[Source information Boundary: Start]

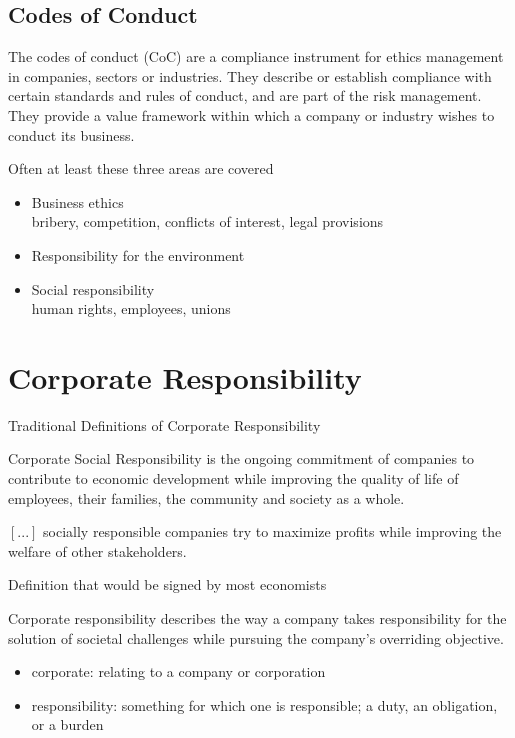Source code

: \documentclass[11pt]{article}
\theoremstyle{definition}
\begin{document}
\subsection{Codes of Conduct}
The codes of conduct (CoC) are a compliance instrument for ethics management in companies, sectors or industries. They describe or establish compliance with certain standards and rules of conduct, and are part of the risk management. They provide a value framework within which a company or industry wishes to conduct its business.

Often at least these three areas are covered
\begin{itemize}
	\item Business ethics\\
	bribery, competition, conflicts of interest, legal provisions
	\item Responsibility for the environment
	\item Social responsibility\\
	human rights, employees, unions
\end{itemize}

\section{Corporate Responsibility}
Traditional Definitions of Corporate Responsibility
\begin{definition}
	Corporate Social Responsibility is the ongoing commitment of companies to contribute to economic development while improving the quality of life of employees, their families, the community and society as a whole.
\end{definition}

\begin{definition}
	$[...]$ socially responsible companies try to maximize profits while improving the welfare of other stakeholders.
\end{definition}

Definition that would be signed by most economists
\begin{definition}
	Corporate responsibility describes the way a company takes responsibility for the solution of societal challenges while pursuing the company’s overriding objective.
	\begin{itemize}
		\item corporate: relating to a company or corporation
		\item responsibility: something for which one is responsible; a duty, an obligation, or a burden
	\end{itemize}
\end{definition}
\end{document}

[Source information Boundary: End]

_Your instructions_
Whenever the string "ethics" shows up in a line of the records, copy that line.

_Task response_
The codes of conduct (CoC) are a compliance instrument for ethics management in companies, sectors or industries. They describe or establish compliance with certain standards and rules of conduct, and are part of the risk management. They provide a value framework within which a company or industry wishes to conduct its business.
	\item Business ethics\\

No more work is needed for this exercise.